*TASK DESCRIPTION*.
Throughout the entries below, report every line where "model" is found.

** Opening EXTRACTED DATA block **

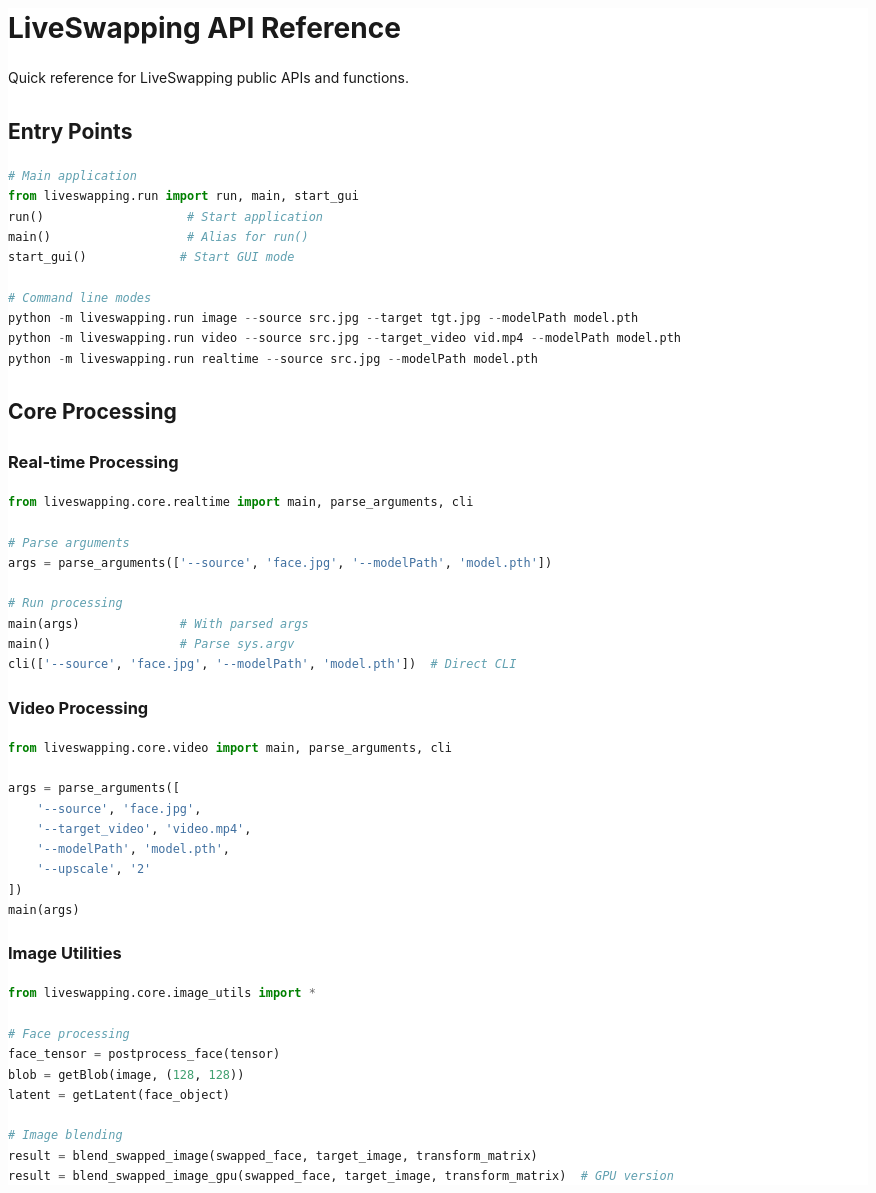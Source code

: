 # LiveSwapping API Reference

Quick reference for LiveSwapping public APIs and functions.

## Entry Points

```python
# Main application
from liveswapping.run import run, main, start_gui
run()                    # Start application
main()                   # Alias for run()
start_gui()             # Start GUI mode

# Command line modes
python -m liveswapping.run image --source src.jpg --target tgt.jpg --modelPath model.pth
python -m liveswapping.run video --source src.jpg --target_video vid.mp4 --modelPath model.pth  
python -m liveswapping.run realtime --source src.jpg --modelPath model.pth
```

## Core Processing

### Real-time Processing
```python
from liveswapping.core.realtime import main, parse_arguments, cli

# Parse arguments
args = parse_arguments(['--source', 'face.jpg', '--modelPath', 'model.pth'])

# Run processing
main(args)              # With parsed args
main()                  # Parse sys.argv
cli(['--source', 'face.jpg', '--modelPath', 'model.pth'])  # Direct CLI
```

### Video Processing
```python
from liveswapping.core.video import main, parse_arguments, cli

args = parse_arguments([
    '--source', 'face.jpg',
    '--target_video', 'video.mp4',
    '--modelPath', 'model.pth',
    '--upscale', '2'
])
main(args)
```

### Image Utilities
```python
from liveswapping.core.image_utils import *

# Face processing
face_tensor = postprocess_face(tensor)
blob = getBlob(image, (128, 128))
latent = getLatent(face_object)

# Image blending
result = blend_swapped_image(swapped_face, target_image, transform_matrix)
result = blend_swapped_image_gpu(swapped_face, target_image, transform_matrix)  # GPU version
```
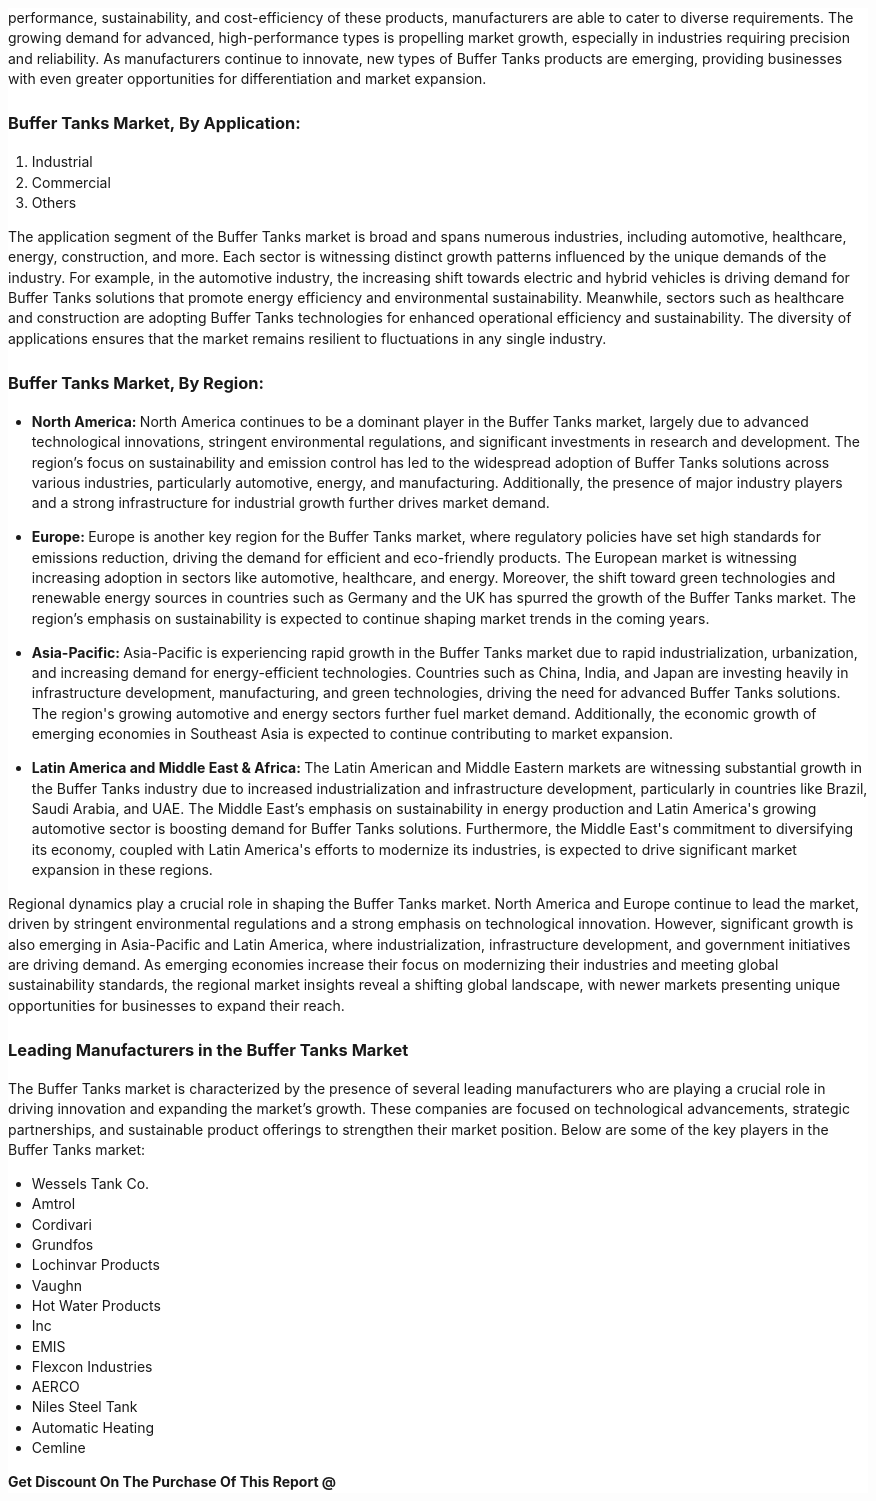 performance, sustainability, and cost-efficiency of these products, manufacturers are able to cater to diverse requirements. The growing demand for advanced, high-performance types is propelling market growth, especially in industries requiring precision and reliability. As manufacturers continue to innovate, new types of Buffer Tanks products are emerging, providing businesses with even greater opportunities for differentiation and market expansion.</p><h3>Buffer Tanks Market,&nbsp;By Application:</h3><ol><li>Industrial<li> Commercial<li> Others</li></ol><p>The application segment of the Buffer Tanks market is broad and spans numerous industries, including automotive, healthcare, energy, construction, and more. Each sector is witnessing distinct growth patterns influenced by the unique demands of the industry. For example, in the automotive industry, the increasing shift towards electric and hybrid vehicles is driving demand for Buffer Tanks solutions that promote energy efficiency and environmental sustainability. Meanwhile, sectors such as healthcare and construction are adopting Buffer Tanks technologies for enhanced operational efficiency and sustainability. The diversity of applications ensures that the market remains resilient to fluctuations in any single industry.</p><h3>Buffer Tanks Market, By Region:</h3><ul><li><p><strong>North America:&nbsp;</strong>North America continues to be a dominant player in the Buffer Tanks market, largely due to advanced technological innovations, stringent environmental regulations, and significant investments in research and development. The region&rsquo;s focus on sustainability and emission control has led to the widespread adoption of Buffer Tanks solutions across various industries, particularly automotive, energy, and manufacturing. Additionally, the presence of major industry players and a strong infrastructure for industrial growth further drives market demand.</p></li><li><p><strong><strong>Europe:&nbsp;</strong></strong>Europe is another key region for the Buffer Tanks market, where regulatory policies have set high standards for emissions reduction, driving the demand for efficient and eco-friendly products. The European market is witnessing increasing adoption in sectors like automotive, healthcare, and energy. Moreover, the shift toward green technologies and renewable energy sources in countries such as Germany and the UK has spurred the growth of the Buffer Tanks market. The region&rsquo;s emphasis on sustainability is expected to continue shaping market trends in the coming years.</p></li><li><p><strong><strong>Asia-Pacific:&nbsp;</strong></strong>Asia-Pacific is experiencing rapid growth in the Buffer Tanks market due to rapid industrialization, urbanization, and increasing demand for energy-efficient technologies. Countries such as China, India, and Japan are investing heavily in infrastructure development, manufacturing, and green technologies, driving the need for advanced Buffer Tanks solutions. The region's growing automotive and energy sectors further fuel market demand. Additionally, the economic growth of emerging economies in Southeast Asia is expected to continue contributing to market expansion.</p></li><li><p><strong><strong>Latin America and Middle East &amp; Africa:&nbsp;</strong></strong>The Latin American and Middle Eastern markets are witnessing substantial growth in the Buffer Tanks industry due to increased industrialization and infrastructure development, particularly in countries like Brazil, Saudi Arabia, and UAE. The Middle East&rsquo;s emphasis on sustainability in energy production and Latin America's growing automotive sector is boosting demand for Buffer Tanks solutions. Furthermore, the Middle East's commitment to diversifying its economy, coupled with Latin America's efforts to modernize its industries, is expected to drive significant market expansion in these regions.</p></li></ul><p>Regional dynamics play a crucial role in shaping the Buffer Tanks market. North America and Europe continue to lead the market, driven by stringent environmental regulations and a strong emphasis on technological innovation. However, significant growth is also emerging in Asia-Pacific and Latin America, where industrialization, infrastructure development, and government initiatives are driving demand. As emerging economies increase their focus on modernizing their industries and meeting global sustainability standards, the regional market insights reveal a shifting global landscape, with newer markets presenting unique opportunities for businesses to expand their reach.</p><h3><strong>Leading Manufacturers in the Buffer Tanks Market</strong></h3><p>The Buffer Tanks market is characterized by the presence of several leading manufacturers who are playing a crucial role in driving innovation and expanding the market&rsquo;s growth. These companies are focused on technological advancements, strategic partnerships, and sustainable product offerings to strengthen their market position. Below are some of the key players in the Buffer Tanks market:</p></div><div class="article-main__content" data-test-id="publishing-text-block"><ul><li><span class="">Wessels Tank Co.<li> Amtrol<li> Cordivari<li> Grundfos<li> Lochinvar Products<li> Vaughn<li> Hot Water Products<li> Inc<li> EMIS<li> Flexcon Industries<li> AERCO<li> Niles Steel Tank<li> Automatic Heating<li> Cemline</span></li></ul></div><div class="article-main__content" data-test-id="publishing-text-block"><p><span class="font-[700]"><strong>Get Discount On The Purchase Of This Report @</strong>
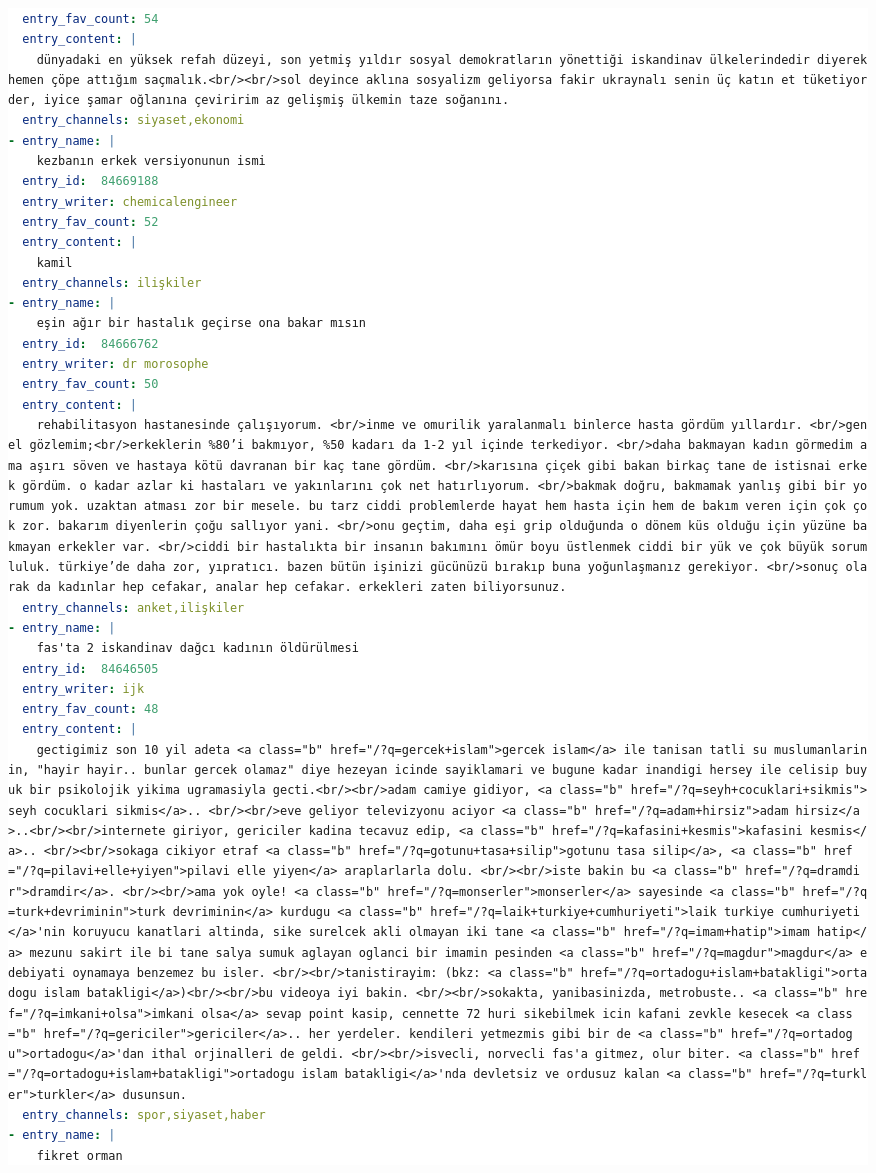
 ```yaml
  entry_fav_count: 54
  entry_content: |
    dünyadaki en yüksek refah düzeyi, son yetmiş yıldır sosyal demokratların yönettiği iskandinav ülkelerindedir diyerek hemen çöpe attığım saçmalık.<br/><br/>sol deyince aklına sosyalizm geliyorsa fakir ukraynalı senin üç katın et tüketiyor der, iyice şamar oğlanına çeviririm az gelişmiş ülkemin taze soğanını.
  entry_channels: siyaset,ekonomi
- entry_name: |
    kezbanın erkek versiyonunun ismi
  entry_id:  84669188
  entry_writer: chemicalengineer
  entry_fav_count: 52
  entry_content: |
    kamil
  entry_channels: ilişkiler
- entry_name: |
    eşin ağır bir hastalık geçirse ona bakar mısın
  entry_id:  84666762
  entry_writer: dr morosophe
  entry_fav_count: 50
  entry_content: |
    rehabilitasyon hastanesinde çalışıyorum. <br/>inme ve omurilik yaralanmalı binlerce hasta gördüm yıllardır. <br/>genel gözlemim;<br/>erkeklerin %80’i bakmıyor, %50 kadarı da 1-2 yıl içinde terkediyor. <br/>daha bakmayan kadın görmedim ama aşırı söven ve hastaya kötü davranan bir kaç tane gördüm. <br/>karısına çiçek gibi bakan birkaç tane de istisnai erkek gördüm. o kadar azlar ki hastaları ve yakınlarını çok net hatırlıyorum. <br/>bakmak doğru, bakmamak yanlış gibi bir yorumum yok. uzaktan atması zor bir mesele. bu tarz ciddi problemlerde hayat hem hasta için hem de bakım veren için çok çok zor. bakarım diyenlerin çoğu sallıyor yani. <br/>onu geçtim, daha eşi grip olduğunda o dönem küs olduğu için yüzüne bakmayan erkekler var. <br/>ciddi bir hastalıkta bir insanın bakımını ömür boyu üstlenmek ciddi bir yük ve çok büyük sorumluluk. türkiye’de daha zor, yıpratıcı. bazen bütün işinizi gücünüzü bırakıp buna yoğunlaşmanız gerekiyor. <br/>sonuç olarak da kadınlar hep cefakar, analar hep cefakar. erkekleri zaten biliyorsunuz.
  entry_channels: anket,ilişkiler
- entry_name: |
    fas'ta 2 iskandinav dağcı kadının öldürülmesi
  entry_id:  84646505
  entry_writer: ijk
  entry_fav_count: 48
  entry_content: |
    gectigimiz son 10 yil adeta <a class="b" href="/?q=gercek+islam">gercek islam</a> ile tanisan tatli su muslumanlarinin, "hayir hayir.. bunlar gercek olamaz" diye hezeyan icinde sayiklamari ve bugune kadar inandigi hersey ile celisip buyuk bir psikolojik yikima ugramasiyla gecti.<br/><br/>adam camiye gidiyor, <a class="b" href="/?q=seyh+cocuklari+sikmis">seyh cocuklari sikmis</a>.. <br/><br/>eve geliyor televizyonu aciyor <a class="b" href="/?q=adam+hirsiz">adam hirsiz</a>..<br/><br/>internete giriyor, gericiler kadina tecavuz edip, <a class="b" href="/?q=kafasini+kesmis">kafasini kesmis</a>.. <br/><br/>sokaga cikiyor etraf <a class="b" href="/?q=gotunu+tasa+silip">gotunu tasa silip</a>, <a class="b" href="/?q=pilavi+elle+yiyen">pilavi elle yiyen</a> araplarlarla dolu. <br/><br/>iste bakin bu <a class="b" href="/?q=dramdir">dramdir</a>. <br/><br/>ama yok oyle! <a class="b" href="/?q=monserler">monserler</a> sayesinde <a class="b" href="/?q=turk+devriminin">turk devriminin</a> kurdugu <a class="b" href="/?q=laik+turkiye+cumhuriyeti">laik turkiye cumhuriyeti</a>'nin koruyucu kanatlari altinda, sike surelcek akli olmayan iki tane <a class="b" href="/?q=imam+hatip">imam hatip</a> mezunu sakirt ile bi tane salya sumuk aglayan oglanci bir imamin pesinden <a class="b" href="/?q=magdur">magdur</a> edebiyati oynamaya benzemez bu isler. <br/><br/>tanistirayim: (bkz: <a class="b" href="/?q=ortadogu+islam+batakligi">ortadogu islam batakligi</a>)<br/><br/>bu videoya iyi bakin. <br/><br/>sokakta, yanibasinizda, metrobuste.. <a class="b" href="/?q=imkani+olsa">imkani olsa</a> sevap point kasip, cennette 72 huri sikebilmek icin kafani zevkle kesecek <a class="b" href="/?q=gericiler">gericiler</a>.. her yerdeler. kendileri yetmezmis gibi bir de <a class="b" href="/?q=ortadogu">ortadogu</a>'dan ithal orjinalleri de geldi. <br/><br/>isvecli, norvecli fas'a gitmez, olur biter. <a class="b" href="/?q=ortadogu+islam+batakligi">ortadogu islam batakligi</a>'nda devletsiz ve ordusuz kalan <a class="b" href="/?q=turkler">turkler</a> dusunsun.
  entry_channels: spor,siyaset,haber
- entry_name: |
    fikret orman
```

** Closing EXTRACTED DATA block **

*ANSWER AREA*.
python -m liveswapping.run image --source src.jpg --target tgt.jpg --modelPath model.pth
python -m liveswapping.run video --source src.jpg --target_video vid.mp4 --modelPath model.pth  
python -m liveswapping.run realtime --source src.jpg --modelPath model.pth
args = parse_arguments(['--source', 'face.jpg', '--modelPath', 'model.pth'])
cli(['--source', 'face.jpg', '--modelPath', 'model.pth'])  # Direct CLI
    '--modelPath', 'model.pth',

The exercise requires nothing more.